PROBLEM DETAILS
Please retype all of the following entries exactly.

RECORDED INFORMATION
--------------------------------

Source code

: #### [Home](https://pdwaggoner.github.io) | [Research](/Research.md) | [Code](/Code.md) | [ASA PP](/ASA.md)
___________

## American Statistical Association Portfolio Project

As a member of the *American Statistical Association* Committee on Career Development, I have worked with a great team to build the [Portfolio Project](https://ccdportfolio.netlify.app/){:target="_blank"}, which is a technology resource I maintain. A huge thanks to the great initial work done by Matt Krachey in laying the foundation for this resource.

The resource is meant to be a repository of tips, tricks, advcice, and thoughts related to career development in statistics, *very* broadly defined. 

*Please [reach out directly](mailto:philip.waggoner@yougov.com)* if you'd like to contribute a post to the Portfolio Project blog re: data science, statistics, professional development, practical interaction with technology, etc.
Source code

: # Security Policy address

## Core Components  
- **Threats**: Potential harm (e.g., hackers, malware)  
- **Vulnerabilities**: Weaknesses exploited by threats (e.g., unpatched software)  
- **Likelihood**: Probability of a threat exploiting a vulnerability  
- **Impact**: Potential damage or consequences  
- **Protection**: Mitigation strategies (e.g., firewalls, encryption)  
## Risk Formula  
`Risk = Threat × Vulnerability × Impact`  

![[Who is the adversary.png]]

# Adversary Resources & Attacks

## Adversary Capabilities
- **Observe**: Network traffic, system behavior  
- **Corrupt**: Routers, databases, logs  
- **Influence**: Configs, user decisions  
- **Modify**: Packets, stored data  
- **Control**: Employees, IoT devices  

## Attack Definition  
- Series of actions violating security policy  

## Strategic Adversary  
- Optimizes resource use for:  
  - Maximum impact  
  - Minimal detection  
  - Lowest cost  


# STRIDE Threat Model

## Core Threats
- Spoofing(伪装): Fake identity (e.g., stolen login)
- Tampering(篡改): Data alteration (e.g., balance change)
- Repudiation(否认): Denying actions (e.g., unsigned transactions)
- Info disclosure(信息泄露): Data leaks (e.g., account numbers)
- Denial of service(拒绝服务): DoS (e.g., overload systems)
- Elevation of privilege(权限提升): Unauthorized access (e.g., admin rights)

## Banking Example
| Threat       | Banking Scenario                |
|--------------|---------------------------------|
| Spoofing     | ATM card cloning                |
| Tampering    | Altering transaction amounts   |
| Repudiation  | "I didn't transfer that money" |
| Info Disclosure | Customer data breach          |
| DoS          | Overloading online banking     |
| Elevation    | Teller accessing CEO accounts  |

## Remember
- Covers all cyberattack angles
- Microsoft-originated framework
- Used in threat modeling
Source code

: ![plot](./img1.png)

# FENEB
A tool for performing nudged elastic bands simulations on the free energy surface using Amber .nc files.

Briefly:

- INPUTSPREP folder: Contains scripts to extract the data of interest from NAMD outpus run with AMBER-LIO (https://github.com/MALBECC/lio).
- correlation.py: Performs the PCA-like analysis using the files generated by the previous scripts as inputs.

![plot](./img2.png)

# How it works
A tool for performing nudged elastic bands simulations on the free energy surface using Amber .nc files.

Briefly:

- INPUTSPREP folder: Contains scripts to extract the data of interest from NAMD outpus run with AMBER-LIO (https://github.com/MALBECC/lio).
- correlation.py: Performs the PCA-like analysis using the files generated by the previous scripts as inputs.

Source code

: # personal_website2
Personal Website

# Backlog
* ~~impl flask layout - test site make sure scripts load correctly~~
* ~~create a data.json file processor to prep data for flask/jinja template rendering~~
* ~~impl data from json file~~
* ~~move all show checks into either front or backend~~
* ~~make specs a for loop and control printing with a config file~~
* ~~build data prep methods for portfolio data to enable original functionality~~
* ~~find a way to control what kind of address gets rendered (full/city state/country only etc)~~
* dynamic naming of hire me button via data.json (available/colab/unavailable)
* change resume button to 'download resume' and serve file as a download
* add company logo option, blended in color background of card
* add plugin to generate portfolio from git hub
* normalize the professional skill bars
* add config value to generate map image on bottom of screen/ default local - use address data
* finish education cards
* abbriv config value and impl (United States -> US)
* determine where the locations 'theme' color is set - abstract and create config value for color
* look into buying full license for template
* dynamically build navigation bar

--------------------------------

RESULT OF THE EXERCISE
Source code

: #### [Home](https://pdwaggoner.github.io) | [Research](/Research.md) | [Code](/Code.md) | [ASA PP](/ASA.md)
___________

## American Statistical Association Portfolio Project

As a member of the *American Statistical Association* Committee on Career Development, I have worked with a great team to build the [Portfolio Project](https://ccdportfolio.netlify.app/){:target="_blank"}, which is a technology resource I maintain. A huge thanks to the great initial work done by Matt Krachey in laying the foundation for this resource.

The resource is meant to be a repository of tips, tricks, advcice, and thoughts related to career development in statistics, *very* broadly defined. 

*Please [reach out directly](mailto:philip.waggoner@yougov.com)* if you'd like to contribute a post to the Portfolio Project blog re: data science, statistics, professional development, practical interaction with technology, etc.
Source code

: # Security Policy address

## Core Components  
- **Threats**: Potential harm (e.g., hackers, malware)  
- **Vulnerabilities**: Weaknesses exploited by threats (e.g., unpatched software)  
- **Likelihood**: Probability of a threat exploiting a vulnerability  
- **Impact**: Potential damage or consequences  
- **Protection**: Mitigation strategies (e.g., firewalls, encryption)  
## Risk Formula  
`Risk = Threat × Vulnerability × Impact`  

![[Who is the adversary.png]]

# Adversary Resources & Attacks

## Adversary Capabilities
- **Observe**: Network traffic, system behavior  
- **Corrupt**: Routers, databases, logs  
- **Influence**: Configs, user decisions  
- **Modify**: Packets, stored data  
- **Control**: Employees, IoT devices  

## Attack Definition  
- Series of actions violating security policy  

## Strategic Adversary  
- Optimizes resource use for:  
  - Maximum impact  
  - Minimal detection  
  - Lowest cost  


# STRIDE Threat Model

## Core Threats
- Spoofing(伪装): Fake identity (e.g., stolen login)
- Tampering(篡改): Data alteration (e.g., balance change)
- Repudiation(否认): Denying actions (e.g., unsigned transactions)
- Info disclosure(信息泄露): Data leaks (e.g., account numbers)
- Denial of service(拒绝服务): DoS (e.g., overload systems)
- Elevation of privilege(权限提升): Unauthorized access (e.g., admin rights)

## Banking Example
| Threat       | Banking Scenario                |
|--------------|---------------------------------|
| Spoofing     | ATM card cloning                |
| Tampering    | Altering transaction amounts   |
| Repudiation  | "I didn't transfer that money" |
| Info Disclosure | Customer data breach          |
| DoS          | Overloading online banking     |
| Elevation    | Teller accessing CEO accounts  |

## Remember
- Covers all cyberattack angles
- Microsoft-originated framework
- Used in threat modeling
Source code

: ![plot](./img1.png)

# FENEB
A tool for performing nudged elastic bands simulations on the free energy surface using Amber .nc files.

Briefly:

- INPUTSPREP folder: Contains scripts to extract the data of interest from NAMD outpus run with AMBER-LIO (https://github.com/MALBECC/lio).
- correlation.py: Performs the PCA-like analysis using the files generated by the previous scripts as inputs.

![plot](./img2.png)

# How it works
A tool for performing nudged elastic bands simulations on the free energy surface using Amber .nc files.

Briefly:

- INPUTSPREP folder: Contains scripts to extract the data of interest from NAMD outpus run with AMBER-LIO (https://github.com/MALBECC/lio).
- correlation.py: Performs the PCA-like analysis using the files generated by the previous scripts as inputs.

Source code

: # personal_website2
Personal Website

# Backlog
* ~~impl flask layout - test site make sure scripts load correctly~~
* ~~create a data.json file processor to prep data for flask/jinja template rendering~~
* ~~impl data from json file~~
* ~~move all show checks into either front or backend~~
* ~~make specs a for loop and control printing with a config file~~
* ~~build data prep methods for portfolio data to enable original functionality~~
* ~~find a way to control what kind of address gets rendered (full/city state/country only etc)~~
* dynamic naming of hire me button via data.json (available/colab/unavailable)
* change resume button to 'download resume' and serve file as a download
* add company logo option, blended in color background of card
* add plugin to generate portfolio from git hub
* normalize the professional skill bars
* add config value to generate map image on bottom of screen/ default local - use address data
* finish education cards
* abbriv config value and impl (United States -> US)
* determine where the locations 'theme' color is set - abstract and create config value for color
* look into buying full license for template
* dynamically build navigation bar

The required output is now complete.